**WHAT TO DO:** When the word "layoutproblem" appears in a line of the data below, list that line.

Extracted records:
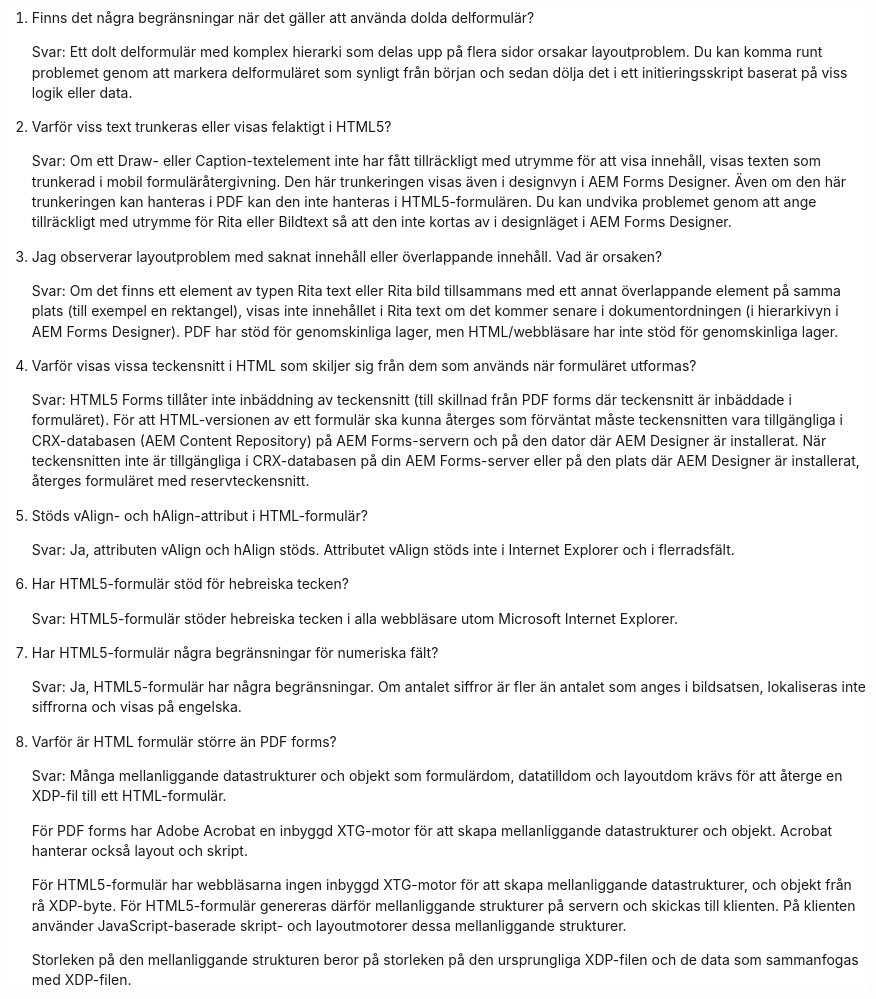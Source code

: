 1. Finns det några begränsningar när det gäller att använda dolda delformulär?

   Svar: Ett dolt delformulär med komplex hierarki som delas upp på flera sidor orsakar layoutproblem. Du kan komma runt problemet genom att markera delformuläret som synligt från början och sedan dölja det i ett initieringsskript baserat på viss logik eller data.

1. Varför viss text trunkeras eller visas felaktigt i HTML5?

   Svar: Om ett Draw- eller Caption-textelement inte har fått tillräckligt med utrymme för att visa innehåll, visas texten som trunkerad i mobil formuläråtergivning. Den här trunkeringen visas även i designvyn i AEM Forms Designer. Även om den här trunkeringen kan hanteras i PDF kan den inte hanteras i HTML5-formulären. Du kan undvika problemet genom att ange tillräckligt med utrymme för Rita eller Bildtext så att den inte kortas av i designläget i AEM Forms Designer.

1. Jag observerar layoutproblem med saknat innehåll eller överlappande innehåll. Vad är orsaken?

   Svar: Om det finns ett element av typen Rita text eller Rita bild tillsammans med ett annat överlappande element på samma plats (till exempel en rektangel), visas inte innehållet i Rita text om det kommer senare i dokumentordningen (i hierarkivyn i AEM Forms Designer). PDF har stöd för genomskinliga lager, men HTML/webbläsare har inte stöd för genomskinliga lager.

1. Varför visas vissa teckensnitt i HTML som skiljer sig från dem som används när formuläret utformas?

   Svar: HTML5 Forms tillåter inte inbäddning av teckensnitt (till skillnad från PDF forms där teckensnitt är inbäddade i formuläret). För att HTML-versionen av ett formulär ska kunna återges som förväntat måste teckensnitten vara tillgängliga i CRX-databasen (AEM Content Repository) på AEM Forms-servern och på den dator där AEM Designer är installerat. När teckensnitten inte är tillgängliga i CRX-databasen på din AEM Forms-server eller på den plats där AEM Designer är installerat, återges formuläret med reservteckensnitt.

1. Stöds vAlign- och hAlign-attribut i HTML-formulär?

   Svar: Ja, attributen vAlign och hAlign stöds. Attributet vAlign stöds inte i Internet Explorer och i flerradsfält.

1. Har HTML5-formulär stöd för hebreiska tecken?

   Svar: HTML5-formulär stöder hebreiska tecken i alla webbläsare utom Microsoft Internet Explorer.

1. Har HTML5-formulär några begränsningar för numeriska fält?

   Svar: Ja, HTML5-formulär har några begränsningar. Om antalet siffror är fler än antalet som anges i bildsatsen, lokaliseras inte siffrorna och visas på engelska.

1. Varför är HTML formulär större än PDF forms?

   Svar: Många mellanliggande datastrukturer och objekt som formulärdom, datatilldom och layoutdom krävs för att återge en XDP-fil till ett HTML-formulär.

   För PDF forms har Adobe Acrobat en inbyggd XTG-motor för att skapa mellanliggande datastrukturer och objekt. Acrobat hanterar också layout och skript.

   För HTML5-formulär har webbläsarna ingen inbyggd XTG-motor för att skapa mellanliggande datastrukturer, och objekt från rå XDP-byte. För HTML5-formulär genereras därför mellanliggande strukturer på servern och skickas till klienten. På klienten använder JavaScript-baserade skript- och layoutmotorer dessa mellanliggande strukturer.

   Storleken på den mellanliggande strukturen beror på storleken på den ursprungliga XDP-filen och de data som sammanfogas med XDP-filen.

**ANSWER TO THIS EXERCISE:**
   Svar: Ett dolt delformulär med komplex hierarki som delas upp på flera sidor orsakar layoutproblem. Du kan komma runt problemet genom att markera delformuläret som synligt från början och sedan dölja det i ett initieringsskript baserat på viss logik eller data.
1. Jag observerar layoutproblem med saknat innehåll eller överlappande innehåll. Vad är orsaken?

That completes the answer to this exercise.